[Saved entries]
------------------------------
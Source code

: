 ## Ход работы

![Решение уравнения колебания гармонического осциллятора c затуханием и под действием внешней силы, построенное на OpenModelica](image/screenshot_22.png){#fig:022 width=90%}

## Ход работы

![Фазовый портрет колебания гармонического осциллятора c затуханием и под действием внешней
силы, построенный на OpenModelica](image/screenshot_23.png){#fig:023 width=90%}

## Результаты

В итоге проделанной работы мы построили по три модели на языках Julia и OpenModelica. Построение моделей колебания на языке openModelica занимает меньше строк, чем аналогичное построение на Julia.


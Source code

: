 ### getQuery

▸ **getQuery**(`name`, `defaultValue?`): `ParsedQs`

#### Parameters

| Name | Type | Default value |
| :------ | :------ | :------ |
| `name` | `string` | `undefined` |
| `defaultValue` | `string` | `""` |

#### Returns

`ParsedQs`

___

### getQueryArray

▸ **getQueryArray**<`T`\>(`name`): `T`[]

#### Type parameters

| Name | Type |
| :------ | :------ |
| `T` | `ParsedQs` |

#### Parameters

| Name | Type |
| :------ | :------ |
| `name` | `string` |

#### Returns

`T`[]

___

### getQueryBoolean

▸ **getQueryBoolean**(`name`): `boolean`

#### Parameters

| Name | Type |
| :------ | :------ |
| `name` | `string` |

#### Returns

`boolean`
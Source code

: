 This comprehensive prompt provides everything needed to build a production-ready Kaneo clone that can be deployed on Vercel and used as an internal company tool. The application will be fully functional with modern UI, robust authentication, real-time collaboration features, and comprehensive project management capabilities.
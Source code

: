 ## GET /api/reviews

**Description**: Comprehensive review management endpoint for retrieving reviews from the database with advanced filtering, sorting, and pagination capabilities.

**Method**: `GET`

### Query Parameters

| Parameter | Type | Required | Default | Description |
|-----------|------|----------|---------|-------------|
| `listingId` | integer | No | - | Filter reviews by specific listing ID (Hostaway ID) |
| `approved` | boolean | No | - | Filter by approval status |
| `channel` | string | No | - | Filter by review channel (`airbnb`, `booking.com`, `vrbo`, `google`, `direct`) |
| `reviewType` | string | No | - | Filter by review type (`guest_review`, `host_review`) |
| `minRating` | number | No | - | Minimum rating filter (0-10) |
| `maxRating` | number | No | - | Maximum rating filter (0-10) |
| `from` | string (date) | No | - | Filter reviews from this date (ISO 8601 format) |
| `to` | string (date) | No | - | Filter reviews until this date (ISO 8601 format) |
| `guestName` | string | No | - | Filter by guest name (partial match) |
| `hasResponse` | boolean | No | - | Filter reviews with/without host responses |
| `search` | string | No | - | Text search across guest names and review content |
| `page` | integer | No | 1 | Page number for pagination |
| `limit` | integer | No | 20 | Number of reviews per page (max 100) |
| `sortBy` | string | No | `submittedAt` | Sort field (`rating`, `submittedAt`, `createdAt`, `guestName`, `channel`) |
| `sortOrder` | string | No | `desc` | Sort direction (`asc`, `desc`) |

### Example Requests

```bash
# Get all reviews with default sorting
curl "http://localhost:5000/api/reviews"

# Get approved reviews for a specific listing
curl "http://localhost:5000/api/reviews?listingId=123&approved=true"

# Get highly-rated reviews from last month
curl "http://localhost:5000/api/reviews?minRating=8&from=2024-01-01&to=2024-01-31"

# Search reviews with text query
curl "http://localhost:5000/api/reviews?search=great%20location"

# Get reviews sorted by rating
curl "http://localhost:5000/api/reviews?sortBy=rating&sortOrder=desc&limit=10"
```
------------------------------
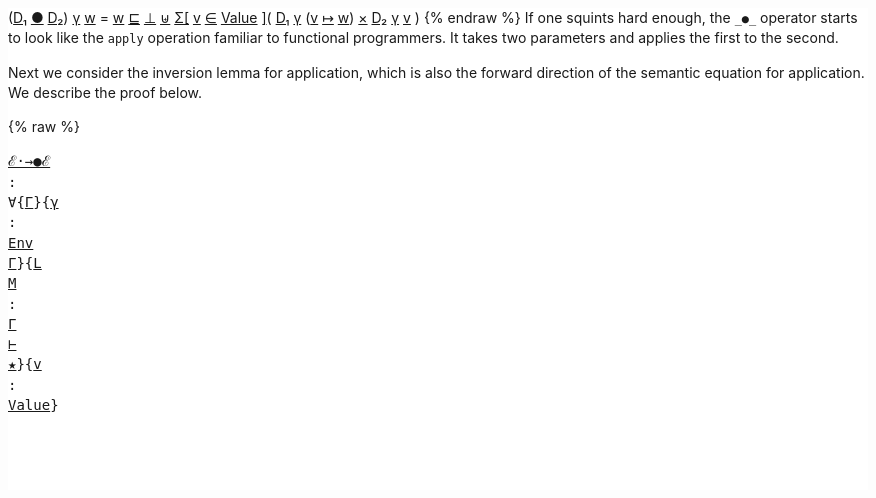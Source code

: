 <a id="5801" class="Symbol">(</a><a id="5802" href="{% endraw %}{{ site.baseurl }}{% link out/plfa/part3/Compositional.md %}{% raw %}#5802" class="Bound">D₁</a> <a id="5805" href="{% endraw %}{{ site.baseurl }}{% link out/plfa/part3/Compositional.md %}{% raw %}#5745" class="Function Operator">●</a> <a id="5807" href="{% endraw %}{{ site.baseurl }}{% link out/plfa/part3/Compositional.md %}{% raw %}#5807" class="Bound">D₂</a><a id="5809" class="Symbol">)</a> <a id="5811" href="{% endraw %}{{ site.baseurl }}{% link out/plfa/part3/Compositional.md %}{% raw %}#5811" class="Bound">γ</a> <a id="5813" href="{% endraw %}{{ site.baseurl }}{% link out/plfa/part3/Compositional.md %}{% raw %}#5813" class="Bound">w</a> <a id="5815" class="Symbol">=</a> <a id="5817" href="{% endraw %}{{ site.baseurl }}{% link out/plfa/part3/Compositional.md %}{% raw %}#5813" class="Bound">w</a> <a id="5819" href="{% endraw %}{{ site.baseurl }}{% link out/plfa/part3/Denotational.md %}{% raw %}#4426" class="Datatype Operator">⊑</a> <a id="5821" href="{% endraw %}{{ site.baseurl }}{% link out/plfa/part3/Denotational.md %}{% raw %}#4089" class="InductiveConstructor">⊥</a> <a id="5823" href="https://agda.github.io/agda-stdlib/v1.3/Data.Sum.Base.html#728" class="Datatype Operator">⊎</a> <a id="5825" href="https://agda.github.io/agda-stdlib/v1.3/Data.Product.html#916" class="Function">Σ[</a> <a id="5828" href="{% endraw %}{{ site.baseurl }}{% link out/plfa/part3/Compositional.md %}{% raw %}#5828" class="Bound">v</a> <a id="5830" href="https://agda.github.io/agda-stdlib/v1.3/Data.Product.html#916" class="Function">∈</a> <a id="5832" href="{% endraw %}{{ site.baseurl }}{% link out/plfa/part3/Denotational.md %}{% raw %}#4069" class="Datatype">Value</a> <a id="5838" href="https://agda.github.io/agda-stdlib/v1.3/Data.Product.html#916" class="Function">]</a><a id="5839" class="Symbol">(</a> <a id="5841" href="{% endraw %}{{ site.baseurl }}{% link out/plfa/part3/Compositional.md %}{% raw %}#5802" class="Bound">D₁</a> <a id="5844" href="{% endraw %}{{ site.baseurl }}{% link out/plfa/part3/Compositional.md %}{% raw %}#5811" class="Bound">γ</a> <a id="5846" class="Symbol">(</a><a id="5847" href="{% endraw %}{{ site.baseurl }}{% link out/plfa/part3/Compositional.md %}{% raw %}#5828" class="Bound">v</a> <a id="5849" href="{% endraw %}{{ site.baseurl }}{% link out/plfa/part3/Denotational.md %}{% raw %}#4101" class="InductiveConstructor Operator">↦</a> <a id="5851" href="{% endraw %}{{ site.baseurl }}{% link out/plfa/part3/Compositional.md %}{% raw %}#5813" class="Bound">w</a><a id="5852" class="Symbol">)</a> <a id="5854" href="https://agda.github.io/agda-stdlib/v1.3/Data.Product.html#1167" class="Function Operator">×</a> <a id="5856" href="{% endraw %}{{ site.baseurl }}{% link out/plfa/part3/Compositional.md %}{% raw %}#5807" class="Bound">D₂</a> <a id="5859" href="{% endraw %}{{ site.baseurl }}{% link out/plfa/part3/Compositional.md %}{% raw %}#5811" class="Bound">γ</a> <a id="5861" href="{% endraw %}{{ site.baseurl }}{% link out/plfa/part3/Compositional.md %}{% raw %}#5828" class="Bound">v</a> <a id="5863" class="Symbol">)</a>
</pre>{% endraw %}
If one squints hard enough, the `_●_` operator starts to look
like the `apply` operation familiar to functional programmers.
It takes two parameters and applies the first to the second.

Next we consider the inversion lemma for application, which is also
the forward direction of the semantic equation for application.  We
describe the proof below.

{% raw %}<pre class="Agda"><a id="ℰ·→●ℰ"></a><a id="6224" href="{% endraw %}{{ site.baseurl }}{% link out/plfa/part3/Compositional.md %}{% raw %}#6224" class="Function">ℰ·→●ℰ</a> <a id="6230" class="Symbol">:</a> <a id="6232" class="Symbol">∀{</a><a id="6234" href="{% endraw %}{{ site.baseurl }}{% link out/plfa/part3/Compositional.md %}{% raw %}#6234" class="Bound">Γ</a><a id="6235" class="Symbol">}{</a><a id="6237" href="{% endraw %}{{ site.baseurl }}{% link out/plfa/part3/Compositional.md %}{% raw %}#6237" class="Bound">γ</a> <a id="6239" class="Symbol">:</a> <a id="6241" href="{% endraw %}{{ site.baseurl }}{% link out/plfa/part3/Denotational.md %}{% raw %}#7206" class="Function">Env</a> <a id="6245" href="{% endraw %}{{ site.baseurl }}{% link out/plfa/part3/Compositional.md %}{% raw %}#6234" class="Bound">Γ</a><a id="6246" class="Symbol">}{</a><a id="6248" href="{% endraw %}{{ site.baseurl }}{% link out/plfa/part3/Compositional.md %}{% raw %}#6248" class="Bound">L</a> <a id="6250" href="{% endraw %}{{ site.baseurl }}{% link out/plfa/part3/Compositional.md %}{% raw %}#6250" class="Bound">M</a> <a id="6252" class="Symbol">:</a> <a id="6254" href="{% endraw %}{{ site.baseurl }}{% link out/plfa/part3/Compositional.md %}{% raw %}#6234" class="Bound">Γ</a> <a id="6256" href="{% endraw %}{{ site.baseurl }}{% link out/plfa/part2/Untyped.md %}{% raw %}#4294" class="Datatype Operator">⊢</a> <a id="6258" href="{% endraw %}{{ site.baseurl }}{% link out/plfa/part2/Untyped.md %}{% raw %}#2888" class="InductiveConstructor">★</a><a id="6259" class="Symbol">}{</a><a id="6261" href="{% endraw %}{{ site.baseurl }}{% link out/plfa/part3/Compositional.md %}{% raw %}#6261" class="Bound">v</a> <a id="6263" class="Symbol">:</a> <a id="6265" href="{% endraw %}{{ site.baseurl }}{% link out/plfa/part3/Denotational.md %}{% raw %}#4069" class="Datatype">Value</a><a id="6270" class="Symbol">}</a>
------------------------------
◆ **What you have to do**:
Pull out every line of the entries that includes the word "image".

◆ **Task solution**:
![Решение уравнения колебания гармонического осциллятора c затуханием и под действием внешней силы, построенное на OpenModelica](image/screenshot_22.png){#fig:022 width=90%}
силы, построенный на OpenModelica](image/screenshot_23.png){#fig:023 width=90%}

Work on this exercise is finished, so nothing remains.